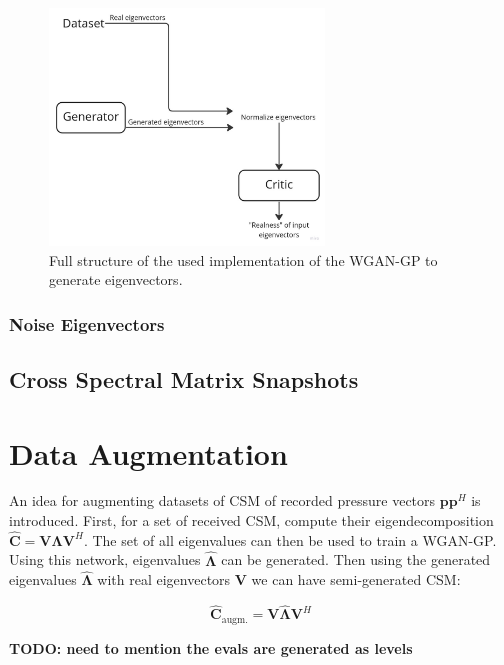 \documentclass[11pt,a4paper,twoside]{report}
\begin{document}
\begin{figure}
    \centering
    \includegraphics[width=0.65\textwidth]{figs/flowchart_evecs_wgangp.jpg}
    \caption{Full structure of the used implementation of the WGAN-GP to generate eigenvectors.}
    \label{fig:flowchart_evecs_wgangp}
\end{figure}

\subsubsection{Noise Eigenvectors}

\subsection{Cross Spectral Matrix Snapshots}

\section{Data Augmentation}

An idea for augmenting datasets of CSM of recorded pressure vectors $\mathbf{p} \mathbf{p}^H$ is introduced. First, for a set of received CSM, compute their eigendecomposition $\mathbf{\hat{C}} = \mathbf{V} \mathbf{\Lambda} \mathbf{V}^H$. The set of all eigenvalues can then be used to train a WGAN-GP. Using this network, eigenvalues $\hat{\mathbf{\Lambda}}$ can be generated. Then using the generated eigenvalues $\hat{\mathbf{\Lambda}}$ with real eigenvectors $\mathbf{V}$ we can have semi-generated CSM:

\begin{equation}
    \mathbf{\hat{C}}_\text{augm.}  = \mathbf{V} \hat{\mathbf{\Lambda}} \mathbf{V}^H
\end{equation}

\textbf{TODO: need to mention the evals are generated as levels}
\end{document}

★ ★ ★ ★ ★

Include in the answer nothing but an exact repetition of the lines from the one with "need to mention" through the end of the material.

▸ EXERCISE OUTPUT
\textbf{TODO: need to mention the evals are generated as levels}
\end{document}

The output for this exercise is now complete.